**DATA SUPPLIED**:

+ + + +

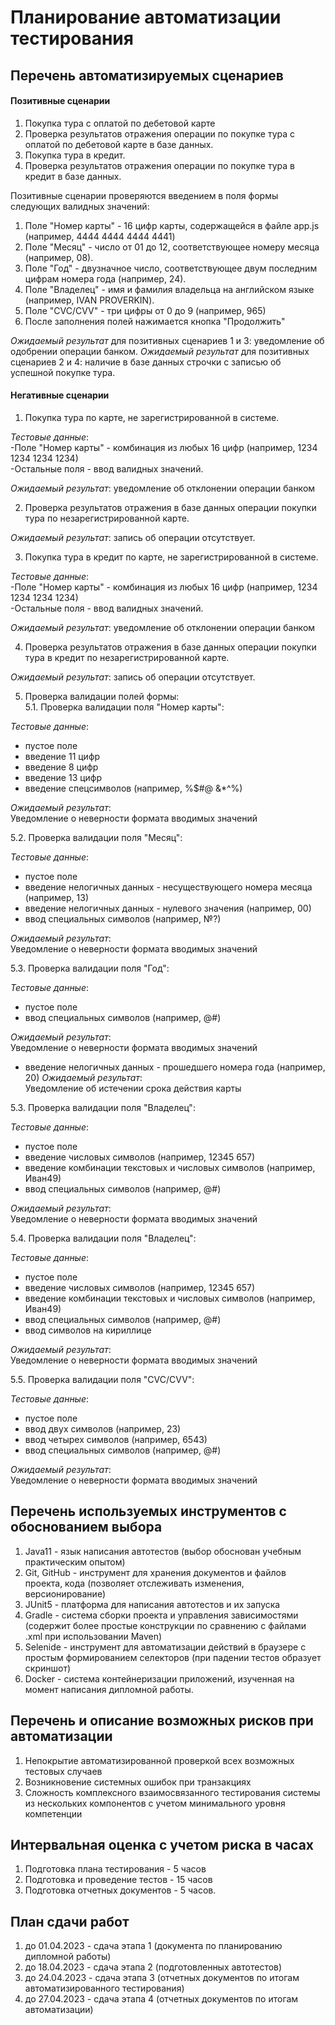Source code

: # Планирование автоматизации тестирования

## Перечень автоматизируемых сценариев

#### Позитивные сценарии

1. Покупка тура с оплатой по дебетовой карте
2. Проверка результатов отражения операции по покупке тура с оплатой по дебетовой карте в базе данных.
3. Покупка тура в кредит.
4. Проверка результатов отражения операции по покупке тура в кредит в базе данных.

Позитивные сценарии проверяются введением в поля формы следующих валидных значений:
1. Поле "Номер карты" - 16 цифр карты, содержащейся в файле app.js (например, 4444 4444 4444 4441)
2. Поле "Месяц" - число от 01 до 12, соответствующее номеру месяца (например, 08).
3. Поле "Год" - двузначное число, соответствующее двум последним цифрам номера года (например, 24).
4. Поле "Владелец" - имя и фамилия владельца на английском языке (например, IVAN PROVERKIN).
5. Поле "CVC/CVV" - три цифры от 0 до 9 (например, 965)
6. После заполнения полей нажимается кнопка "Продолжить"

*Ожидаемый результат* для позитивных сценариев 1 и 3: уведомление об одобрении операции банком.
*Ожидаемый результат* для позитивных сценариев 2 и 4: наличие в базе данных строчки с записью об успешной покупке тура.

#### Негативные сценарии
1. Покупка тура по карте, не зарегистрированной в системе.

*Тестовые данные*:  
-Поле "Номер карты" - комбинация из любых 16 цифр (например, 1234 1234 1234 1234)  
-Остальные поля - ввод валидных значений.  

*Ожидаемый результат*: уведомление об отклонении операции банком

2. Проверка результатов отражения в базе данных операции покупки тура по незарегистрированной карте.  

*Ожидаемый результат*: запись об операции отсутствует.

3. Покупка тура в кредит по карте, не зарегистрированной в системе.  

*Тестовые данные*:  
-Поле "Номер карты" - комбинация из любых 16 цифр (например, 1234 1234 1234 1234)  
-Остальные поля - ввод валидных значений.  

*Ожидаемый результат*: уведомление об отклонении операции банком

4. Проверка результатов отражения в базе данных операции покупки тура в кредит по незарегистрированной карте.

*Ожидаемый результат*: запись об операции отсутствует.

5. Проверка валидации полей формы:  
5.1. Проверка валидации поля "Номер карты": 

*Тестовые данные*:  
- пустое поле  
- введение 11 цифр
- введение 8 цифр  
- введение 13 цифр
- введение спецсимволов (например, %$#@ &*^%)

*Ожидаемый результат*:  
Уведомление о неверности формата вводимых значений

5.2. Проверка валидации поля "Месяц":

*Тестовые данные*:
- пустое поле
- введение нелогичных данных - несуществующего номера месяца (например, 13)  
- введение нелогичных данных - нулевого значения (например, 00)  
- ввод специальных символов (например, №?)

*Ожидаемый результат*:  
Уведомление о неверности формата вводимых значений

5.3. Проверка валидации поля "Год":

*Тестовые данные*:
- пустое поле
- ввод специальных символов (например, @#)

*Ожидаемый результат*:  
Уведомление о неверности формата вводимых значений

- введение нелогичных данных - прошедшего номера года (например, 20)
*Ожидаемый результат*:  
Уведомление об истечении срока действия карты

5.3. Проверка валидации поля "Владелец":

*Тестовые данные*:
- пустое поле
- введение числовых символов (например, 12345 657)
- введение комбинации текстовых и числовых символов (например, Иван49)
- ввод специальных символов (например, @#)

*Ожидаемый результат*:  
Уведомление о неверности формата вводимых значений

5.4. Проверка валидации поля "Владелец":

*Тестовые данные*:
- пустое поле
- введение числовых символов (например, 12345 657)
- введение комбинации текстовых и числовых символов (например, Иван49)
- ввод специальных символов (например, @#)
- ввод символов на кириллице

*Ожидаемый результат*:  
Уведомление о неверности формата вводимых значений

5.5. Проверка валидации поля "CVC/CVV":

*Тестовые данные*:
- пустое поле
- ввод двух символов (например, 23)
- ввод четырех символов (например, 6543)
- ввод специальных символов (например, @#)

*Ожидаемый результат*:  
Уведомление о неверности формата вводимых значений

## Перечень используемых инструментов с обоснованием выбора
1. Java11 - язык написания автотестов (выбор обоснован учебным практическим опытом)
2. Git, GitHub - инструмент для хранения документов и файлов проекта, кода (позволяет отслеживать изменения, версионирование)
3. JUnit5 - платформа для написания автотестов и их запуска
4. Gradle - система сборки проекта и управления зависимостями (содержит более простые конструкции по сравнению с файлами .xml при использовании Maven)
5. Selenide - инструмент для автоматизации действий в браузере с простым формированием селекторов (при падении тестов образует скриншот)
6. Docker - система контейнеризации приложений, изученная на момент написания дипломной работы.

## Перечень и описание возможных рисков при автоматизации
1. Непокрытие автоматизированной проверкой всех возможных тестовых случаев
2. Возникновение системных ошибок при транзакциях
3. Сложность комплексного взаимосвязанного тестирования системы из нескольких компонентов с учетом минимального уровня компетенции 

## Интервальная оценка с учетом риска в часах
1. Подготовка плана тестирования - 5 часов
2. Подготовка и проведение тестов - 15 часов
3. Подготовка отчетных документов - 5 часов.

## План сдачи работ
1. до 01.04.2023 - сдача этапа 1 (документа по планированию дипломной работы)
2. до 18.04.2023 - сдача этапа 2 (подготовленных автотестов)
3. до 24.04.2023 - сдача этапа 3 (отчетных документов по итогам автоматизированного тестирования)
4. до 27.04.2023 - сдача этапа 4 (отчетных документов по итогам автоматизации)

+ + + +

**TASK ITEM**: Extract, word for word, each line from the top of the data down to and including the line with "Позитивные сценарии проверяются"; skip the pictures.

**RESPONSE**:
Source code

: # Планирование автоматизации тестирования

## Перечень автоматизируемых сценариев

#### Позитивные сценарии

1. Покупка тура с оплатой по дебетовой карте
2. Проверка результатов отражения операции по покупке тура с оплатой по дебетовой карте в базе данных.
3. Покупка тура в кредит.
4. Проверка результатов отражения операции по покупке тура в кредит в базе данных.

Позитивные сценарии проверяются введением в поля формы следующих валидных значений:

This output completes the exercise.